Comparison of different occupancy schedules on annual energy consumption. Note: W-1–W-4 refer to occupancy schedules (see Table 5).

4.3.2 Impact of occupancy schedules on annual energy consumption and costs

Occupancy schedules tested include the commonly used ASHRAE 90.1 standard schedule for residential buildings as well as the four custom schedules (W-1–W-4, based on Table 5) based on the ATUS and the place-based surveys. Overall, the use of custom schedules (instead of the ASHRAE 90.1 schedules) in the model showed that standard schedules tend to underestimate the annual heating loads (and hence the annual natural gas consumption). In the models where all buildings were assigned with one of the four custom schedules, annual heating loads were predicted to be between 83.9 and 88.1 kWh/m2 (26.6–27.9 kBTU/sf), based on the specific schedule being used, while the same value for the model that used ASHRAE 90.1 schedule was only 81.4 kWh/m2 (25.8 kBTU/sf). On the other hand, the same comparison for annual cooling loads (and hence the annual electricity consumption) showed that such loads are slightly overestimated when ASHRAE 90.1 schedules are used to represent occupant behaviour. In the case of annual cooling loads, the use of customised schedules resulted in predictions between 18.6 and 19.1 kWh/m2 (5.9–6.1 kBTU/sf), based on the specific schedule being used, while the use of ASHRAE 90.1 schedule predicted this load to be 19.5 kWh/m2 (6.2 kBTU/sf). The inclusion of trees in the model, regardless of the occupancy schedule used for representing occupants’ energy-related behaviours and presence, generally results in an increase in annual heating loads and a reduction in annual cooling loads. For AC houses including tree impact, this increase in annual heating loads ranges from 2% to 4.7%, while the decrease in annual cooling loads is predicted to be between 4.5% and 10.2% and thus relatively more substantial. The range of expected changes in heating loads for naturally ventilated houses is similar but slightly less than for those with AC, with a maximum of 3.6% and a minimum of 1.4% (Figure 10).

Current electricity prices are much higher than natural gas prices in Iowa, so a significant increase in total annual energy expenditures for homes with AC is expected and predicted to be between US$51 and US$92/year. Such an increase could be problematic since more houses are now equipped with AC units (EIA 2011). The effects of occupancy schedules on expenditures for naturally ventilated houses are more subtle (between US$32 and US$50). However, overheating could become an issue in these homes if they do not adopt passive cooling strategies or are not equipped with AC units (Figure 11).

Figure 11 

Comparison of effects of occupancy schedules on annual energy expenditure with and without trees.
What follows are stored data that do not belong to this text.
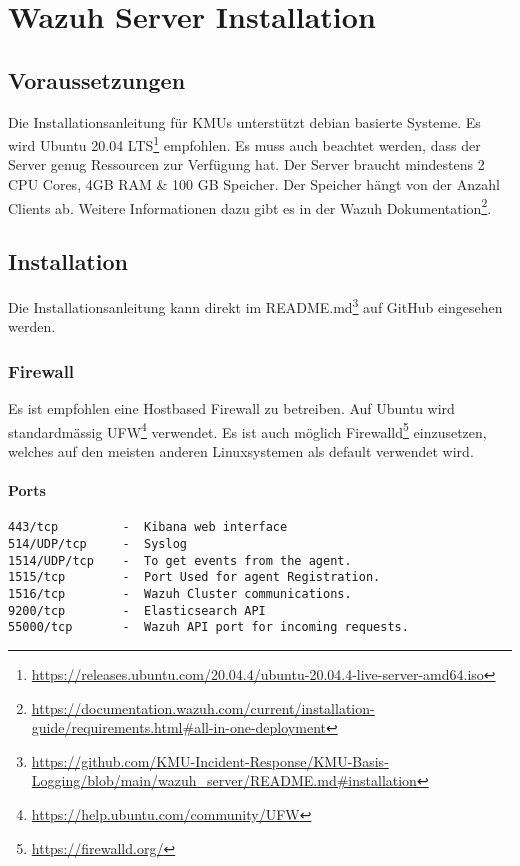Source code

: \chapter{Wazuh Server Installation}

\section{Voraussetzungen}
Die Installationsanleitung für KMUs unterstützt debian basierte Systeme.
Es wird Ubuntu 20.04 LTS\footnote{\href{https://releases.ubuntu.com/20.04.4/ubuntu-20.04.4-live-server-amd64.iso}{https://releases.ubuntu.com/20.04.4/ubuntu-20.04.4-live-server-amd64.iso}} empfohlen.
Es muss auch beachtet werden, dass der Server genug Ressourcen zur Verfügung hat.
Der Server braucht mindestens 2 CPU Cores, 4GB RAM \& 100 GB Speicher.
Der Speicher hängt von der Anzahl Clients ab.
Weitere Informationen dazu gibt es in der Wazuh Dokumentation\footnote{\href{https://documentation.wazuh.com/current/installation-guide/requirements.html\#all-in-one-deployment}{https://documentation.wazuh.com/current/installation-guide/requirements.html\#all-in-one-deployment}}.

\section{Installation}
Die Installationsanleitung kann direkt im README.md\footnote{\href{https://github.com/KMU-Incident-Response/KMU-Basis-Logging/blob/main/wazuh\_server/README.md\#installation}{https://github.com/KMU-Incident-Response/KMU-Basis-Logging/blob/main/wazuh\_server/README.md\#installation}} auf GitHub eingesehen werden.


\subsection{Firewall}
Es ist empfohlen eine Hostbased Firewall zu betreiben.
Auf Ubuntu wird standardmässig UFW\footnote{\href{https://help.ubuntu.com/community/UFW}{https://help.ubuntu.com/community/UFW}} verwendet.
Es ist auch möglich Firewalld\footnote{\href{https://firewalld.org/}{https://firewalld.org/}} einzusetzen, welches auf den meisten anderen Linuxsystemen als default verwendet wird.

\subsubsection{Ports}
\begin{lstlisting}
443/tcp         -  Kibana web interface
514/UDP/tcp     -  Syslog
1514/UDP/tcp    -  To get events from the agent.
1515/tcp        -  Port Used for agent Registration.
1516/tcp        -  Wazuh Cluster communications.
9200/tcp        -  Elasticsearch API
55000/tcp       -  Wazuh API port for incoming requests.
\end{lstlisting}




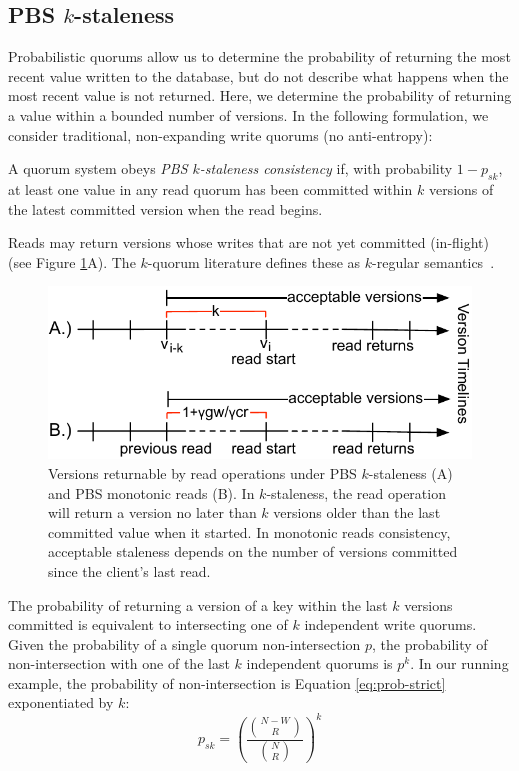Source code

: \documentclass{vldb}
\newcommand{\subsectionskip}{-0em}
\begin{document}
\vspace{\subsectionskip}\subsection{PBS $k$-staleness}
\label{sec:kstale}

Probabilistic quorums allow us to determine the probability of
returning the most recent value written to the database, but do not
describe what happens when the most recent value is not returned.
Here, we determine the probability of returning a value within a
bounded number of versions.  In the following formulation, we consider
traditional, non-expanding write quorums (no anti-entropy):
\begin{definition}
A quorum system obeys \textit{PBS $k$-staleness consistency} if, with
probability $1-p_{sk}$, at least one value in any read quorum has been
committed within $k$ versions of the latest committed version when the
read begins.
\end{definition}
Reads may return versions whose writes that are not yet committed
(in-flight) (see Figure \ref{fig:timelines}A).  The $k$-quorum
literature defines these as $k$-regular semantics~\cite{non-strict}.

\begin{figure}
\centering
\includegraphics[width=.95\columnwidth]{figs/timelines.pdf}
\vspace{-8pt}
\caption{Versions returnable by read operations under PBS
  $k$-staleness (A) and PBS monotonic reads (B). In $k$-staleness, the
  read operation will return a version no later than $k$ versions
  older than the last committed value when it started.  In monotonic
  reads consistency, acceptable staleness depends on the number of
  versions committed since the client's last read.}
\vspace{-12pt}
\label{fig:timelines}
\end{figure}

The probability of returning a version of a key within the last $k$
versions committed is equivalent to intersecting one of $k$
independent write quorums.  Given the probability of a single quorum
non-intersection $p$, the probability of non-intersection with one of
the last $k$ independent quorums is $p^k$.  In our running example, the probability of non-intersection is Equation
\ref{eq:prob-strict} exponentiated by $k$:
\begin{equation}
\label{eq:k-consistency}
p_{sk} = \left(\frac{{N-W \choose R}}{{N \choose R}}\right)^k
\end{equation}
\end{document}
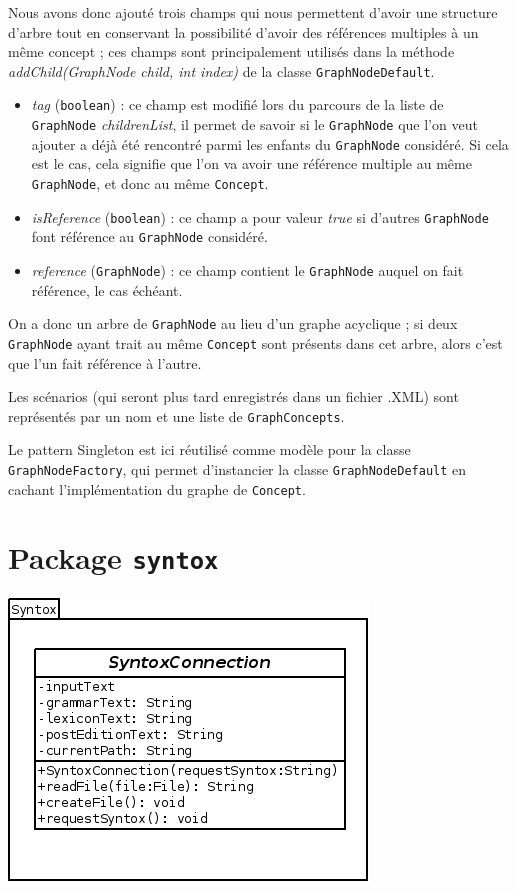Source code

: \documentclass[12pt]{report}
\begin{document}
Nous avons donc ajouté trois champs qui nous permettent d'avoir une structure d'arbre tout en conservant la possibilité d'avoir des références multiples à un même concept ; ces champs sont principalement utilisés dans la méthode \emph{addChild(GraphNode child, int index)} de la classe \texttt{GraphNodeDefault}.
\begin{itemize}
\item \emph{tag} (\texttt{boolean}) : ce champ est modifié lors du parcours de la liste de \texttt{GraphNode} \emph{childrenList}, il permet de savoir si le \texttt{GraphNode} que l'on veut ajouter a déjà été rencontré parmi les enfants du \texttt{GraphNode} considéré. Si cela est le cas, cela signifie que l'on va avoir une référence multiple au même \texttt{GraphNode}, et donc au même \texttt{Concept}.
\item \emph{isReference} (\texttt{boolean}) : ce champ a pour valeur \emph{true} si d'autres \texttt{GraphNode} font référence au \texttt{GraphNode} considéré.
\item \emph{reference} (\texttt{GraphNode}) : ce champ contient le \texttt{GraphNode} auquel on fait référence, le cas échéant.
\end{itemize}

On a donc un arbre de \texttt{GraphNode} au lieu d'un graphe acyclique ; si deux \texttt{GraphNode} ayant trait au même \texttt{Concept} sont présents dans cet arbre, alors c'est que l'un fait référence à l'autre.

\bigskip 
Les scénarios (qui seront plus tard enregistrés dans un fichier .XML) sont représentés par un nom et une liste de \texttt{GraphConcepts}.

\bigskip
Le pattern Singleton est ici réutilisé comme modèle pour la classe \texttt{GraphNodeFactory}, qui permet d'instancier la classe \texttt{GraphNodeDefault} en cachant l'implémentation du graphe de \texttt{Concept}.

\section{Package \texttt{syntox}}
 
\begin{center}
\includegraphics[scale=0.6]{diversuml/SyntoxConnection.png}
\end{center}
\end{document}
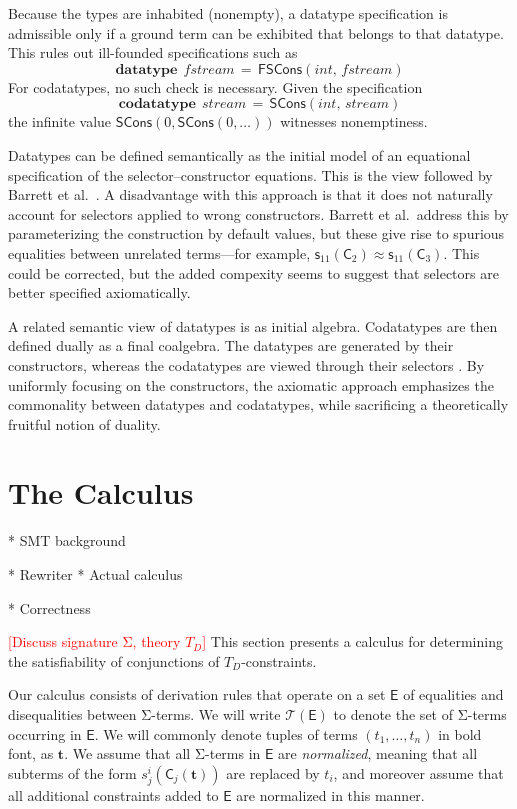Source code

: \documentclass[a4paper,oribibl,envcountsame,draft]{llncs}
\newcommand\Sig{\mathrm{\Sigma}}
\newcommand\keyw[1]{\textbf{#1}}
\newcommand\const[1]{\textsf{#1}}
\newcommand\ty[1]{\textit{#1}}
\renewcommand{\vec}[1]{\boldsymbol{#1}}
\newcommand{\Ec}{\mathsf{E}}
\newcommand{\tEc}{\mathcal{T}(\Ec)}
\newcommand{\teq}{\approx}
\newcommand{\rem}[1]{\textcolor{red}{[#1]}}
\newcommand{\thD}{T_{D}}
\begin{document}
Because the types are inhabited (nonempty), a datatype specification is
admissible only if a ground term can be exhibited that belongs to that datatype.
This rules out ill-founded specifications such as
%
\[\keyw{datatype}\;\, \ty{fstream} \,=\, \const{FSCons}(\ty{int},\,\ty{fstream})\]
%
For codatatypes, no such check is necessary. Given the specification
%
\[\keyw{codatatype}\;\, \ty{stream} \,=\, \const{SCons}(\ty{int},\,\ty{stream})\]
%
the infinite value $\const{SCons}(0, \const{SCons}(0, \ldots))$ witnesses
nonemptiness.

Datatypes can be defined semantically as the initial model of an equational
specification of the selector--constructor equations. This is the view followed
by Barrett et al.\ \cite{barrett-et-al-2010}. A disadvantage with this approach
is that it does not naturally account for selectors applied to wrong
constructors. Barrett et al.\ address this by parameterizing the construction by
default values, but these give rise to spurious equalities between unrelated
terms---for example, $\const{s}_{11}(\const{C}_2) \teq \const{s}_{11}(\const{C}_3)$.
This could be corrected, but the added
compexity seems to suggest that selectors are better specified axiomatically.

A related semantic view of datatypes is as initial algebra. Codatatypes are then
defined dually as a final coalgebra. The datatypes are generated by their
constructors, whereas the codatatypes are viewed through their selectors
\cite{xxx}. By uniformly focusing on the constructors, the axiomatic approach
emphasizes the commonality between datatypes and codatatypes, while sacrificing
a theoretically fruitful notion of duality.

\section{The Calculus}
\label{sec:the-calculus}

  * SMT background

  * Rewriter
  * Actual calculus

  * Correctness

\rem{Discuss signature $\Sig$, theory $\thD$}
This section presents a calculus for determining the satisfiability of conjunctions of $\thD$-constraints.

Our calculus consists of derivation rules that operate on a set $\Ec$ of equalities and disequalities between $\Sig$-terms.
We will write $\tEc$ to denote the set of $\Sig$-terms occurring in $\Ec$.
We will commonly denote tuples of terms $( t_1, \ldots, t_n )$ in bold font, as $\vec t$.
We assume that all $\Sig$-terms in $\Ec$ are \emph{normalized}, meaning that all subterms of the form $s^i_j( \const{C}_j( \vec t ) )$
are replaced by $t_i$, and moreover assume that all additional constraints added to $\Ec$ are normalized in this manner.
\end{document}
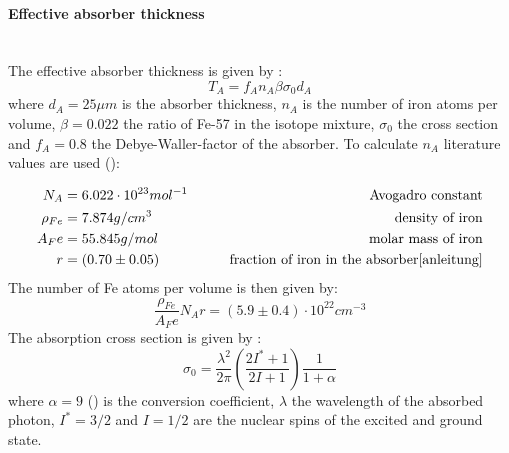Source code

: \paragraph{Effective absorber thickness} \ \\
The effective absorber thickness is given by \cite{anleitung}:
\begin{equation}
T_A = f_An_A\beta\sigma_0d_A
\end{equation}
where $d_A = 25\mu m$ is the absorber thickness, $n_A$ is the number of iron atoms per volume, $\beta=0.022$ the ratio of Fe-57 in the isotope mixture, $\sigma_0$ the cross section and $f_A=0.8$ the Debye-Waller-factor of the absorber.
To calculate $n_A$ literature values are used (\cite{webelements}):

\begin{equation*}
\begin{aligned}
N_A &= 6.022 \cdot 10^{23} mol^{-1} \qquad& \text{Avogadro constant}\\
\rho_{Fe} &= 7.874 g/cm^3 \qquad& \text{density of iron} \\
A_Fe &= 55.845 g/mol \qquad& \text{molar mass of iron}\\
r &=  (0.70\pm0.05) \qquad& \text{fraction of iron in the absorber\cite{anleitung}}
\end{aligned}
\end{equation*}
The number of Fe atoms per volume is then given by:
\begin{equation*}
\frac{\rho_{Fe}}{A_Fe}N_Ar= (5.9\pm0.4)\cdot 10^{22} cm^{-3}
\end{equation*}
The absorption cross section is given by \cite{Wegener}:
\begin{equation}
\sigma_0= \frac{\lambda^2}{2\pi} \left(\frac{2I^*+1}{2I+1}\right) \frac{1}{1+\alpha}
\end{equation}
where $\alpha =9$ (\cite{Wegener}) is the conversion coefficient, $\lambda$ the wavelength of the absorbed photon, $I^*=3/2$ and $I=1/2$  are the nuclear spins of the excited and ground state.


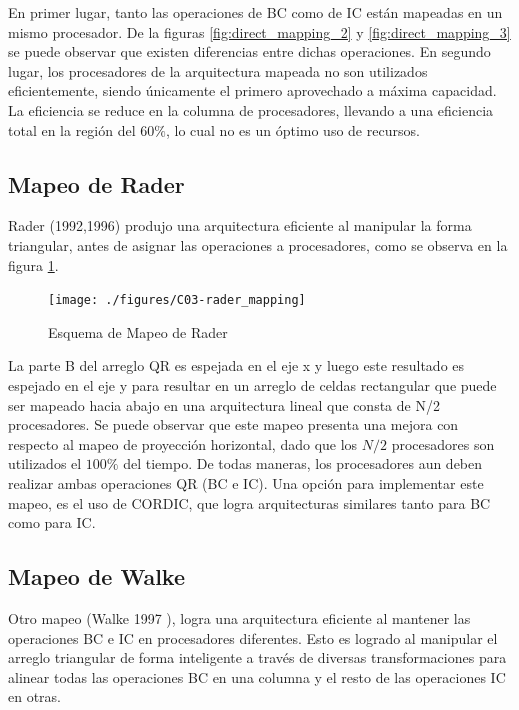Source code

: En primer lugar, tanto las operaciones de BC como de IC están mapeadas en un mismo procesador. De la figuras \ref{fig:direct_mapping_2} y \ref{fig:direct_mapping_3} se puede observar que existen diferencias entre dichas operaciones. En segundo lugar, los procesadores de la arquitectura mapeada no son utilizados eficientemente, siendo únicamente el primero aprovechado a máxima capacidad. La eficiencia se reduce en la columna de procesadores, llevando a una eficiencia total en la región del $60\%$, lo cual no es un óptimo uso de recursos.

\newpage

\subsection{Mapeo de Rader}

Rader (1992,1996) produjo una arquitectura eficiente al manipular la forma triangular, antes de asignar las operaciones a procesadores, como se observa en la figura \ref{fig:rader_mapping}.

\begin{figure}[h!]
        \centering
        \texttt{[image: ./figures/C03-rader\_mapping]}
        \caption{Esquema de Mapeo de Rader}
        \label{fig:rader_mapping}
\end{figure}

La parte B del arreglo QR es espejada en el eje x y luego este resultado es espejado en el eje y para resultar en un arreglo de celdas rectangular que puede ser mapeado hacia abajo en una arquitectura lineal que consta de N/2 procesadores. Se puede observar que este mapeo presenta una mejora con respecto al mapeo de proyección horizontal, dado que los $N/2$ procesadores son utilizados el $100\%$ del tiempo. De todas maneras, los procesadores aun deben realizar ambas operaciones QR (BC e IC). Una opción para implementar este mapeo, es el uso de CORDIC, que logra arquitecturas similares tanto para BC como para IC.

\subsection{Mapeo de Walke}
\label{subsec:mapeo_de_walke}

Otro mapeo (Walke 1997 \cite{Walke}), logra una arquitectura eficiente al mantener las operaciones BC e IC en procesadores diferentes. Esto es logrado al manipular el arreglo triangular de forma inteligente a través de diversas transformaciones para alinear todas las operaciones BC en una columna y el resto de las operaciones IC en otras.


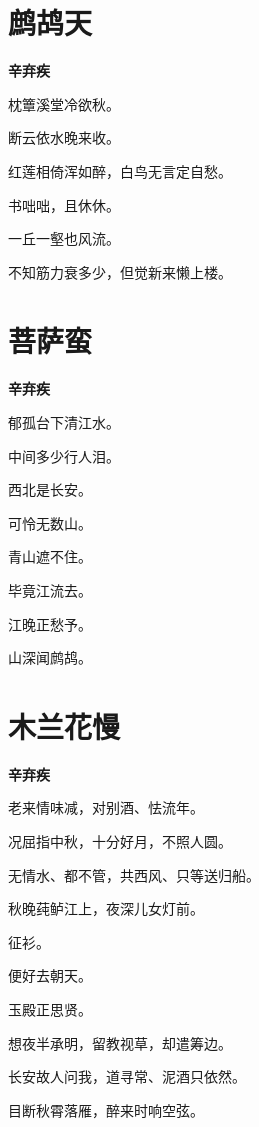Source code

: \documentclass[12pt,a4paper]{ctexbook}
\begin{document}
\section{鹧鸪天}
\textbf{辛弃疾}\par\vspace{0.5em}
枕簟溪堂冷欲秋。\par
断云依水晚来收。\par
红莲相倚浑如醉，白鸟无言定自愁。\par
书咄咄，且休休。\par
一丘一壑也风流。\par
不知筋力衰多少，但觉新来懒上楼。\par

\section{菩萨蛮}
\textbf{辛弃疾}\par\vspace{0.5em}
郁孤台下清江水。\par
中间多少行人泪。\par
西北是长安。\par
可怜无数山。\par
青山遮不住。\par
毕竟江流去。\par
江晚正愁予。\par
山深闻鹧鸪。\par

\section{木兰花慢}
\textbf{辛弃疾}\par\vspace{0.5em}
老来情味减，对别酒、怯流年。\par
况屈指中秋，十分好月，不照人圆。\par
无情水、都不管，共西风、只等送归船。\par
秋晚莼鲈江上，夜深儿女灯前。\par
征衫。\par
便好去朝天。\par
玉殿正思贤。\par
想夜半承明，留教视草，却遣筹边。\par
长安故人问我，道寻常、泥酒只依然。\par
目断秋霄落雁，醉来时响空弦。\par
\end{document}
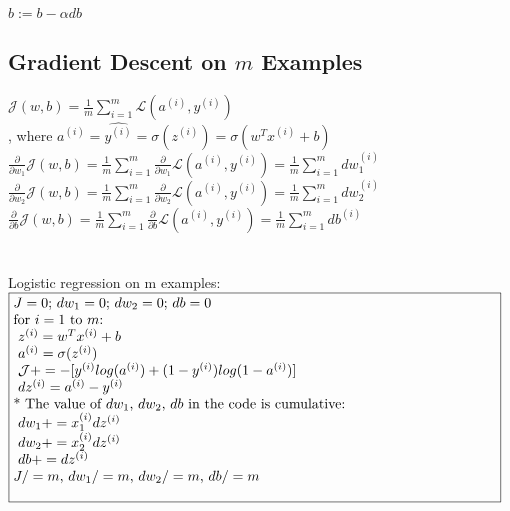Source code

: \documentclass{article}
\begin{document}
$b := b - \alpha db $\\


\newpage
\subsection{Gradient Descent on $m$ Examples}

$\mathcal{J}(w,b) = \frac{1}{m}\sum_{i=1}^{m}\mathcal{L}(a^{(i)},y^{(i)})$\\

, where $a^{(i)} = \hat{y^{(i)}} = \sigma(z^{(i)}) = \sigma{(w^T x^{(i)} + b)}$\\

$\frac{\partial}{\partial w_1} \mathcal{J}(w,b) =\frac{1}{m}\sum_{i=1}^{m} \frac{\partial}{\partial w_1}\mathcal{L}(a^{(i)},y^{(i)})= \frac{1}{m}\sum_{i=1}^{m} dw_1^{(i)}$ \\

$\frac{\partial}{\partial w_2} \mathcal{J}(w,b) =\frac{1}{m}\sum_{i=1}^{m} \frac{\partial}{\partial w_2}\mathcal{L}(a^{(i)},y^{(i)})= \frac{1}{m}\sum_{i=1}^{m} dw_2^{(i)}$ \\

$\frac{\partial}{\partial b} \mathcal{J}(w,b) =\frac{1}{m}\sum_{i=1}^{m} \frac{\partial}{\partial b}\mathcal{L}(a^{(i)},y^{(i)})= \frac{1}{m}\sum_{i=1}^{m} db^{(i)}$ \\\\\\


Logistic regression on m examples:\\

$\noindent\fbox{%
    \parbox{\textwidth}{%
$J=0$; $dw_1 = 0$; $dw_2 = 0$; $db=0$\\

for $i=1$ to $m$:\\
$\indent$ $z^{(i)} = w^T x^{(i)} + b$\\
$\indent$ $a^{(i)} = \sigma(z^{(i)})$\\
$\indent$ $\mathcal{J} += -[y^{(i)} log(a^{(i)}) + (1-y^{(i)})log(1-a^{(i)})]$\\
$\indent$ $dz^{(i)} = a^{(i)}- y^{(i)}$\\

* The value of $dw_1$, $dw_2$, $db$ in the code is cumulative:\\
$\indent$ $dw_1 += x_1^{(i)}dz^{(i)}$\\
$\indent$ $dw_2 += x_2^{(i)}dz^{(i)}$\\
$\indent$ $db += dz^{(i)}$\\

$J/=m$,  $dw_1 /=m$,  $dw_2 /=m$,  $db /=m$\\

    }%
}$\\
\end{document}
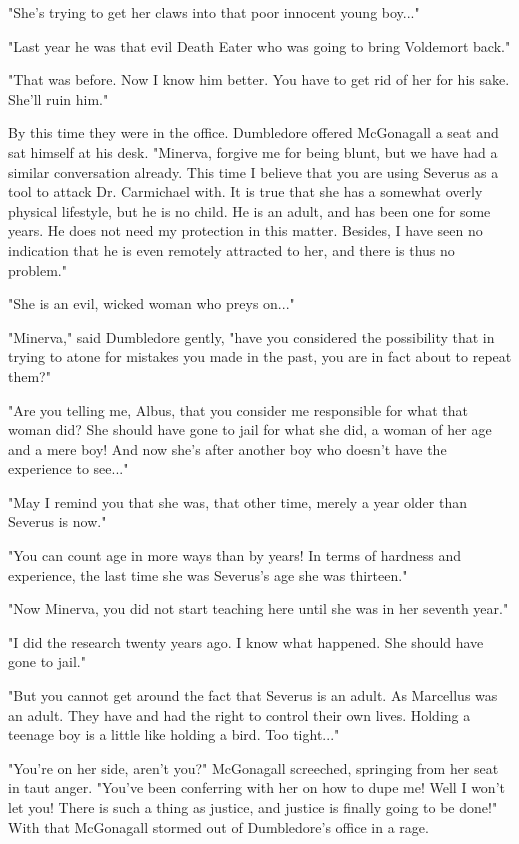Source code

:"She's trying to get her claws into that poor innocent young boy..."

"Last year he was that evil Death Eater who was going to bring Voldemort back."

"That was before. Now I know him better. You have to get rid of her for his sake. She'll ruin him."

By this time they were in the office. Dumbledore offered McGonagall a seat and sat himself at his desk. "Minerva, forgive me for being blunt, but we have had a similar conversation already. This time I believe that you are using Severus as a tool to attack Dr. Carmichael with. It is true that she has a somewhat overly physical lifestyle, but he is no child. He is an adult, and has been one for some years. He does not need my protection in this matter. Besides, I have seen no indication that he is even remotely attracted to her, and there is thus no problem."

"She is an evil, wicked woman who preys on..."

"Minerva," said Dumbledore gently, "have you considered the possibility that in trying to atone for mistakes you made in the past, you are in fact about to repeat them?"

"Are you telling me, Albus, that you consider me responsible for what that woman did? She should have gone to jail for what she did, a woman of her age and a mere boy! And now she's after another boy who doesn't have the experience to see..."

"May I remind you that she was, that other time, merely a year older than Severus is now."

"You can count age in more ways than by years! In terms of hardness and experience, the last time she was Severus's age she was thirteen."

"Now Minerva, you did not start teaching here until she was in her seventh year."

"I did the research twenty years ago. I know what happened. She should have gone to jail."

"But you cannot get around the fact that Severus is an adult. As Marcellus was an adult. They have and had the right to control their own lives. Holding a teenage boy is a little like holding a bird. Too tight..."

"You're on her side, aren't you?" McGonagall screeched, springing from her seat in taut anger. "You've been conferring with her on how to dupe me! Well I won't let you! There is such a thing as justice, and justice is finally going to be done!" With that McGonagall stormed out of Dumbledore's office in a rage.


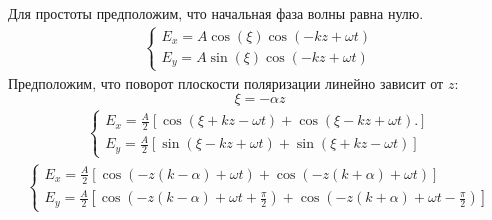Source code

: \documentclass[a5paper,14pt]{article}
\begin{document}
	Для простоты предположим, что начальная фаза волны равна нулю.
	\begin{gather*}
		\begin{cases} 
			E_x = A\cos(\xi)\cos\left(-kz+\omega t\right) \\
			E_y = A\sin(\xi)\cos\left(-kz+\omega t\right)
		\end{cases}
	\end{gather*}
	Предположим, что поворот плоскости поляризации линейно зависит от $z$:
	\begin{equation*}
		\xi=-\alpha z
	\end{equation*}
	\begin{gather*}
		\begin{cases} 
			E_x = \frac{A}{2}\left[
				\cos\left(
					\xi+kz-\omega t
				\right)+
				\cos\left(
					\xi-kz+\omega t
					\right)
			.\right] \\
			E_y = \frac{A}{2}\left[
				\sin\left(
					\xi-kz+\omega t
				\right)+
				\sin\left(
					\xi+kz-\omega t
					\right)
			\right]
		\end{cases}
	\end{gather*}
	\begin{gather*}
		\begin{cases} 
			E_x = \frac{A}{2}\left[
				\cos\left(
					-z(k-\alpha)+\omega t
				\right)+
				\cos\left(
					-z(k+\alpha)+\omega t
					\right)
			\right] \\
			E_y = \frac{A}{2}\left[
				\cos\left(
					-z(k-\alpha)+\omega t+\frac{\pi}{2}
				\right)+
				\cos\left(
					-z(k+\alpha)+\omega t-\frac{\pi}{2}
					\right)
			\right]
		\end{cases}
	\end{gather*}
\end{document}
4.3.3 Sensitivity of baseline model to different current and future climate

Generally, heating loads are expected to decrease in the projection period (Kalvelage et al. 2014), while cooling loads are expected to increase. These changes depend on the magnitude of climate change-induced ambient temperature increases over the next five decades. Based on data from 2017, the impact of longer periods during which there is greater need for cooling can already be observed in energy consumption of the buildings modelled (Figure 12). Including trees in the model results in a general decrease in cooling loads and a general increase in heating loads. This is consistent with findings of previous studies (e.g. Davis et al. 2016; Tabares-Velasco & Srebric 2012; Ziter et al. 2019) that have linked urban greening with a reduction in building cooling loads due to shading and evapotranspiration effects.

Figure 12 

Comparison of current and future projected climate scenarios on annual energy consumption. Note: TMY = typical meteorological year; and FTMY = future typical meteorological year.

In terms of annual energy expenditures, the model predicts that even if utility rates remain the same over the projection period, in AC houses residents are going to have to spend between 5.9% and 10.7% more on their annual energy expenditures when compared with the baseline scenario. The effects of climate change on energy expenditure for naturally ventilated houses are more subtle and expected to be between only 3.8% and 5.8%. However, as stated above, overheating could become an issue in these homes if they do not adopt passive cooling strategies, such as night-time cooling and natural ventilation or are not equipped with AC units (Figure 13).

Figure 13 

Comparison of different weather scenarios on annual energy expenditure.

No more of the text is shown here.